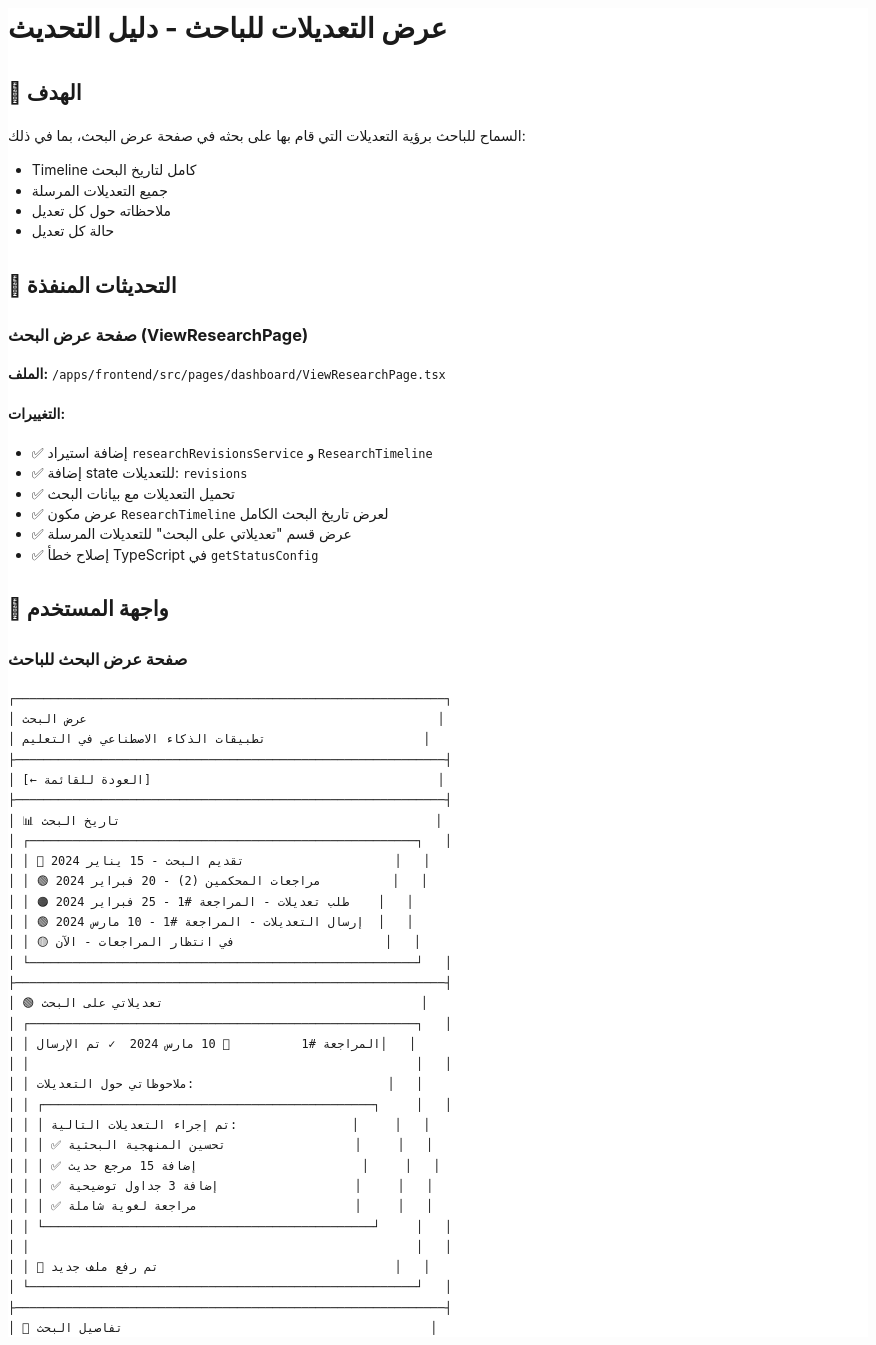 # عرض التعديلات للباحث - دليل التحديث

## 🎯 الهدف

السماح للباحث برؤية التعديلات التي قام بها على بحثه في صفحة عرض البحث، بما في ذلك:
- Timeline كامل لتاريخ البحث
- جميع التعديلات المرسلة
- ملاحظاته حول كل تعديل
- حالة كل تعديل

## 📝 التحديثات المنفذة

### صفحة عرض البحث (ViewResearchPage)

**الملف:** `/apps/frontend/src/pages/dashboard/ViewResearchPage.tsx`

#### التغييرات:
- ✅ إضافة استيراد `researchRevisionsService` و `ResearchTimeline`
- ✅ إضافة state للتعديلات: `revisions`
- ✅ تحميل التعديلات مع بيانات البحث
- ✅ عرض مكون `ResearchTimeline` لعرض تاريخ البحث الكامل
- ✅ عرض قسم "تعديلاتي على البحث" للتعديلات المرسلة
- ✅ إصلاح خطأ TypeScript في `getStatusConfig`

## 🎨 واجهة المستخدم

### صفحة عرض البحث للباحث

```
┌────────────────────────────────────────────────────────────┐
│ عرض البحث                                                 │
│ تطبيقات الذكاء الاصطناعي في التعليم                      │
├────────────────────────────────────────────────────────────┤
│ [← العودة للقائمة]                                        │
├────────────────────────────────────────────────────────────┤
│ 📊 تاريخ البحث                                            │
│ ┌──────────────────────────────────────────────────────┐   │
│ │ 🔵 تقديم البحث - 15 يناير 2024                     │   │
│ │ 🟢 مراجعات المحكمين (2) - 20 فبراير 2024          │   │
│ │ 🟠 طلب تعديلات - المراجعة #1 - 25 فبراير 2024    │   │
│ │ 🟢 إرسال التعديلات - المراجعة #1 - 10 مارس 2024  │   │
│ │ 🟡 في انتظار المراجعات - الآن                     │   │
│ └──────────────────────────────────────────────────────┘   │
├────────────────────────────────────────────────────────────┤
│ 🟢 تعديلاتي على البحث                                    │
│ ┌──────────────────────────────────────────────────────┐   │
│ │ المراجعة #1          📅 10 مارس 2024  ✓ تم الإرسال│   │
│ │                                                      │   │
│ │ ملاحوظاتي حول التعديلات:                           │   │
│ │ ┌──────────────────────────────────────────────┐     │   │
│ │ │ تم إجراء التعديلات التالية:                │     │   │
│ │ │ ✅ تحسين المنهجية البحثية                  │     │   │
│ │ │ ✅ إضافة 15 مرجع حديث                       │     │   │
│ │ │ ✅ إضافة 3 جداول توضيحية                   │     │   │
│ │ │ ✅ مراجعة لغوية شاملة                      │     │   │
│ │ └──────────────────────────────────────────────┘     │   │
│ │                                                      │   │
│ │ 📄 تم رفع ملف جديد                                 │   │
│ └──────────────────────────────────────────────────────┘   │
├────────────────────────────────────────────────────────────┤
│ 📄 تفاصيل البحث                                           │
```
* * *
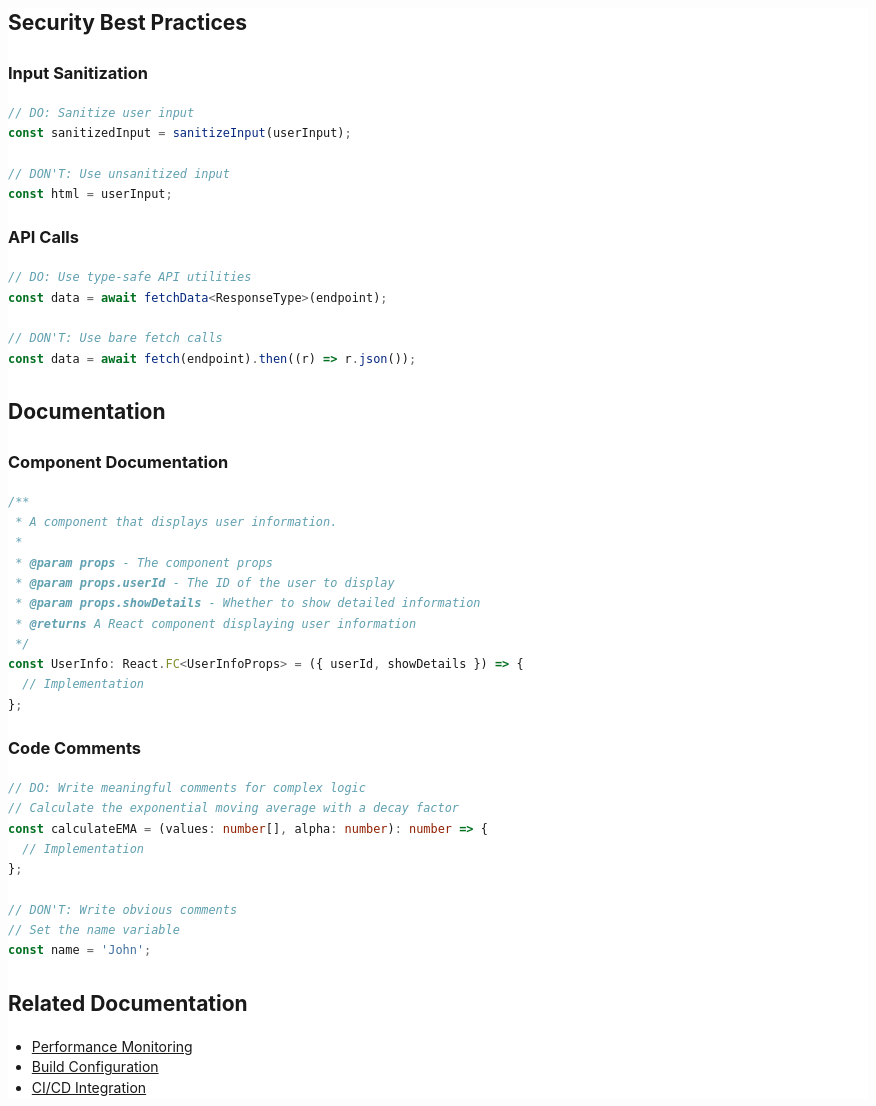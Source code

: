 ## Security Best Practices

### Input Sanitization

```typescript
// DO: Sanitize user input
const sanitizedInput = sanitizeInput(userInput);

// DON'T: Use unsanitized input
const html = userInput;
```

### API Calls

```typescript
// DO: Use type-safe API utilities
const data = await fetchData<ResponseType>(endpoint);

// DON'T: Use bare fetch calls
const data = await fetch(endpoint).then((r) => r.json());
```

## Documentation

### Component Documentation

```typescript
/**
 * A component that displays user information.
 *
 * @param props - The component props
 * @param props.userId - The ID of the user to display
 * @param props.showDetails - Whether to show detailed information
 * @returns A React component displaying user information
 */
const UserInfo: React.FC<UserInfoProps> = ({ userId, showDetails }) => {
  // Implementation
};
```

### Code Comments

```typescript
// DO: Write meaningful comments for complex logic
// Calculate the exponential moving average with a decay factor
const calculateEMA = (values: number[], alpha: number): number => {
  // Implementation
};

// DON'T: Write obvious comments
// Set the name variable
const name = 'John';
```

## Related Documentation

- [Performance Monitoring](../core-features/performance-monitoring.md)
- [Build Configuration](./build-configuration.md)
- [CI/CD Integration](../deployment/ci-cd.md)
...
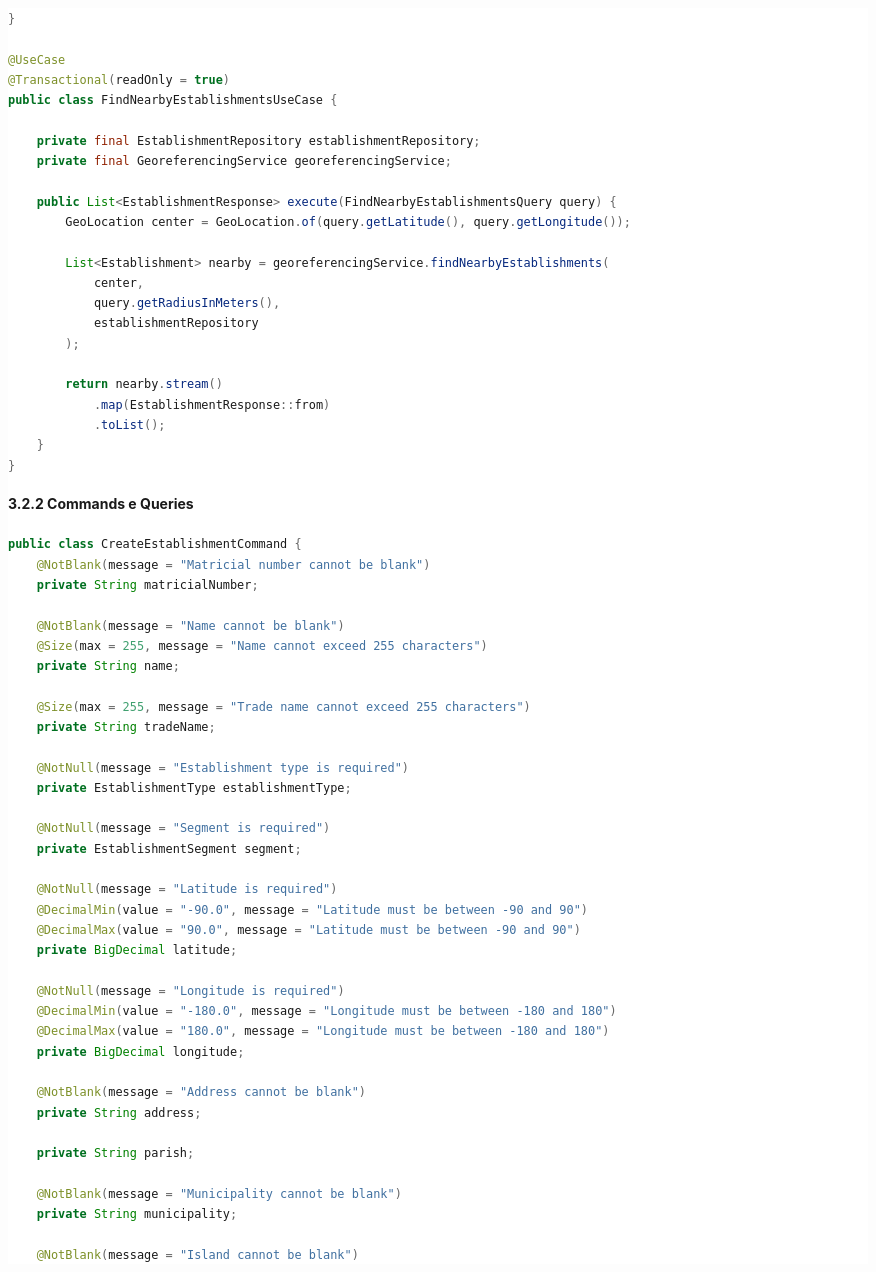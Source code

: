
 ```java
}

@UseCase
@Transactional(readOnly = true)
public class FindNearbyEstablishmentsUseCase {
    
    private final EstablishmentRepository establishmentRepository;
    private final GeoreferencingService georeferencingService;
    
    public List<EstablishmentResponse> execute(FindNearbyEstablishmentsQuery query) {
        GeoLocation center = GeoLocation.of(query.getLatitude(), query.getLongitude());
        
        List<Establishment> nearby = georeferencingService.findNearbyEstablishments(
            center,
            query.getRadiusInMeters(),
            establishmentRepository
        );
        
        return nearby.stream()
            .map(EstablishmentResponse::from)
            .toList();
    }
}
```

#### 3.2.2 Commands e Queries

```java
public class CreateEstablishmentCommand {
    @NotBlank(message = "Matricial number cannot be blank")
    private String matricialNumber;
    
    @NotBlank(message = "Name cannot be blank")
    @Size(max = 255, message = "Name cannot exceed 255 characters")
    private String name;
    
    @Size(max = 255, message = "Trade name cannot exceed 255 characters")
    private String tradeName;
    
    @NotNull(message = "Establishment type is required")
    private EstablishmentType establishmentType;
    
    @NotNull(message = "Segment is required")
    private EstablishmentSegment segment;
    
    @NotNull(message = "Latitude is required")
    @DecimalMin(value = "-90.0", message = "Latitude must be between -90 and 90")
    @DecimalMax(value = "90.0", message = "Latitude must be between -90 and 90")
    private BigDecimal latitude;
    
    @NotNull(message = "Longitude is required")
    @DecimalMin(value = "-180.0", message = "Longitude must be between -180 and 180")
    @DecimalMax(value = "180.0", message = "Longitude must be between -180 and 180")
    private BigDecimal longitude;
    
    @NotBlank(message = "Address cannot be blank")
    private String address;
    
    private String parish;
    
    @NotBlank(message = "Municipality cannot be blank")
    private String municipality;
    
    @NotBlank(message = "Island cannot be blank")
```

Task requirements
In the records above, collect each line with "Size".

Answer for this exercise
    @Size(max = 255, message = "Name cannot exceed 255 characters")
    @Size(max = 255, message = "Trade name cannot exceed 255 characters")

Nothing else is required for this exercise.